Filter the entries below, keeping only lines with "sleep".
Information Start Marker
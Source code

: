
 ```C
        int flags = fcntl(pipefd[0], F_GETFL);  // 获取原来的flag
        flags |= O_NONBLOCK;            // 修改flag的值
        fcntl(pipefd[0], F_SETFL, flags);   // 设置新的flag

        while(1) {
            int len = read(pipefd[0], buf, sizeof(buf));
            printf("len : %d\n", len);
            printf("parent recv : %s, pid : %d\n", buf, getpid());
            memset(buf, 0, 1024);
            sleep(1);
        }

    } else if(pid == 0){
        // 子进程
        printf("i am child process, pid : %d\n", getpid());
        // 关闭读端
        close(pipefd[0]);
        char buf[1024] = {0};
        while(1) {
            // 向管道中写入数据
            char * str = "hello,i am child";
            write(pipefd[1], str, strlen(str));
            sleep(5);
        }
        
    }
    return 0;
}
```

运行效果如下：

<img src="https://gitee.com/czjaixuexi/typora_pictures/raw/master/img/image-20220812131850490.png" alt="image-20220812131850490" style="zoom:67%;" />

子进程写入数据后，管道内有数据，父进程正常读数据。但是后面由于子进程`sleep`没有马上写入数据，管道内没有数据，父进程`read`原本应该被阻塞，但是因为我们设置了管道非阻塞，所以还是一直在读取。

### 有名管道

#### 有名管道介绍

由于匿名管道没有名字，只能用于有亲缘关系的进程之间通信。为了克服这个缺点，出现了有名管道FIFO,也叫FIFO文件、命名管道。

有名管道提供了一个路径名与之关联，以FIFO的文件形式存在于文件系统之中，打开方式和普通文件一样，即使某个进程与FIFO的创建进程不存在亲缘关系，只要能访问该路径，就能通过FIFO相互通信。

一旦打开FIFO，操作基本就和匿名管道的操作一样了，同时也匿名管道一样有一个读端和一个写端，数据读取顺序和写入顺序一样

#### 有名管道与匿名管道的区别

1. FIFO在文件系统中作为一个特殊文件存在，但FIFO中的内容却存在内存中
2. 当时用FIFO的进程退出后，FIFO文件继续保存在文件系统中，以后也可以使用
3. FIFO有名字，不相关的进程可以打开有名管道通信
Information End Marker
## Response area
            sleep(1);
            sleep(5);
子进程写入数据后，管道内有数据，父进程正常读数据。但是后面由于子进程`sleep`没有马上写入数据，管道内没有数据，父进程`read`原本应该被阻塞，但是因为我们设置了管道非阻塞，所以还是一直在读取。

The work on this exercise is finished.